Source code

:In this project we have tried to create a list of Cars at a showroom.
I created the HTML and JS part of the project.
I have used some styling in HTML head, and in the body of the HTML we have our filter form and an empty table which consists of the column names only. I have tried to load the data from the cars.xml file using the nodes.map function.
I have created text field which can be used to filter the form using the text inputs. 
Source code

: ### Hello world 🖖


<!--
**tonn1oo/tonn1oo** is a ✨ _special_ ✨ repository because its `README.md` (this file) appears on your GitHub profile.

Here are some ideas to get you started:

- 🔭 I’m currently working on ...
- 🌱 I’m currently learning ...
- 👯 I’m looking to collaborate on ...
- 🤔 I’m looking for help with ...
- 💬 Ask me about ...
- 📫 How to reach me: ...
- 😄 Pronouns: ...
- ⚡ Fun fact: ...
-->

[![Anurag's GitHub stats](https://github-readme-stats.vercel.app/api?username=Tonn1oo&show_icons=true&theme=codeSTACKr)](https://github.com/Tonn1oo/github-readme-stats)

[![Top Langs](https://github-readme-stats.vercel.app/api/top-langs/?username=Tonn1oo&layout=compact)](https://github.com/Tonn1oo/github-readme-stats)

##########

- _AIM OF THE EXERCISE_
All of the records above should be transcribed exactly.

- _YOUR SOLUTION_
Source code

:In this project we have tried to create a list of Cars at a showroom.
I created the HTML and JS part of the project.
I have used some styling in HTML head, and in the body of the HTML we have our filter form and an empty table which consists of the column names only. I have tried to load the data from the cars.xml file using the nodes.map function.
I have created text field which can be used to filter the form using the text inputs. 
Source code

: ### Hello world 🖖


<!--
**tonn1oo/tonn1oo** is a ✨ _special_ ✨ repository because its `README.md` (this file) appears on your GitHub profile.

Here are some ideas to get you started:

- 🔭 I’m currently working on ...
- 🌱 I’m currently learning ...
- 👯 I’m looking to collaborate on ...
- 🤔 I’m looking for help with ...
- 💬 Ask me about ...
- 📫 How to reach me: ...
- 😄 Pronouns: ...
- ⚡ Fun fact: ...
-->

[![Anurag's GitHub stats](https://github-readme-stats.vercel.app/api?username=Tonn1oo&show_icons=true&theme=codeSTACKr)](https://github.com/Tonn1oo/github-readme-stats)

[![Top Langs](https://github-readme-stats.vercel.app/api/top-langs/?username=Tonn1oo&layout=compact)](https://github.com/Tonn1oo/github-readme-stats)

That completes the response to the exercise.